HOLIDAYS is the latest in the welcome trend of horror anthologies and (for some) has been one of the most highly anticipated horror releases of the year. With names like Kevin Kolsch and Dennis Widmyer (STARRY EYES), Kevin Smith (you know who Kevin Smith is), Nicholas McCarthy (THE PACT, AT THE DEVIL’S DOOR), Sarah Adina Smith (THE MIDNIGHT SWIM), Adam Egypt Mortimer (SOME KIND OF HATE), Scott Stewart (DARK SKIES), Gary Shore (DRACULA UNTOLD), and Anthony Scott Burns (DARKNET) helming a total of eight segments, each based on a different holiday,  it’s easy to understand why there’s so much excitement sound this one.

HOLIDAYS is a “mixed bag”

As with any horror anthology, HOLIDAYS is a “mixed bag”. I know that’s a cliché thing to say, and almost a given with an anthology, but I’m not sure there’s really any other way to say it. Segment quality ranges from fantastic to super-dull with most falling somewhere in between. With anthologies, however, there’s always going to be a different favorite segment depending on who you ask (though I suspect an overwhelming majority of horror fans will gravitate toward one in particular in this case).

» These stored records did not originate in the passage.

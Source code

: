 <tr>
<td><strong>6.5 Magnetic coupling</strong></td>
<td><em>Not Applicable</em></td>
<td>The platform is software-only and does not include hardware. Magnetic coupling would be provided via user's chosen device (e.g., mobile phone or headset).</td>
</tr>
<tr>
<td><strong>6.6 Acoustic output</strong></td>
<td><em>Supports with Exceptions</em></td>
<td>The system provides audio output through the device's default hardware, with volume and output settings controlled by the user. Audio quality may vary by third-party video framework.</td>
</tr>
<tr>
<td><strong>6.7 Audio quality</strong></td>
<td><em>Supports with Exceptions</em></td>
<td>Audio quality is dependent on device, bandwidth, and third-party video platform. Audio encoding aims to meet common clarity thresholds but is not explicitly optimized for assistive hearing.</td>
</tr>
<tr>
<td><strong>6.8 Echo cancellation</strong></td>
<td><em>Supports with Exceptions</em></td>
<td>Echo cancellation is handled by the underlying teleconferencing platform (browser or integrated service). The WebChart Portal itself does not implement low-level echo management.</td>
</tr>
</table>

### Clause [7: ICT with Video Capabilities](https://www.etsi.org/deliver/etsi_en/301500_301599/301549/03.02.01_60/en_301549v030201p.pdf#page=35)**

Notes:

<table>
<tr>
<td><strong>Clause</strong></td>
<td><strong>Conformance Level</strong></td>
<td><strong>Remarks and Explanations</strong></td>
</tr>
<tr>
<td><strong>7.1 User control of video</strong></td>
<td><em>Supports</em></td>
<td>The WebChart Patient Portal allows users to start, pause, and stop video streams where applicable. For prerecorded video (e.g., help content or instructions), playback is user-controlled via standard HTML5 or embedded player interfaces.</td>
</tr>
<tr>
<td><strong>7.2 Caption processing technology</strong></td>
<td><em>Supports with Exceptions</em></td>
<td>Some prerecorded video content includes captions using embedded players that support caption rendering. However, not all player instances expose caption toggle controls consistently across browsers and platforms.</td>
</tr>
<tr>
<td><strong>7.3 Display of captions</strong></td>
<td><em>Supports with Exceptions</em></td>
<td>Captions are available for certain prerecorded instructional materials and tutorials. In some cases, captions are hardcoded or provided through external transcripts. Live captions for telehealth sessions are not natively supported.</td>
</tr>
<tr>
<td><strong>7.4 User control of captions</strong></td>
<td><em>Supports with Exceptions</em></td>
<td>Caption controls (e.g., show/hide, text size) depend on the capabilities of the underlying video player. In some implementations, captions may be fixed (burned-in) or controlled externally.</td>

I’ll just cut right to it. The Easter-themed segment (from Nicholas McCarthy) is by far the stand-out of HOLIDAYS. The horror genre has needed an iconic Easter movie for a long time, and while the recently released BUNNY THE KILLER THING will no doubt get plenty of annual viewings, I’ve definitely found my candidate with this portion of HOLIDAYS. I’m not going to say much about what happens in it, but let’s just say it involves both of the major components of this holiday – the Easter Bunny and Christ. Ok, there’s eggs and chicks too, but that’s seriously all I’m saying about it.

I’ll just cut right to it. The Easter-themed segment is by far the stand-out of HOLIDAYS.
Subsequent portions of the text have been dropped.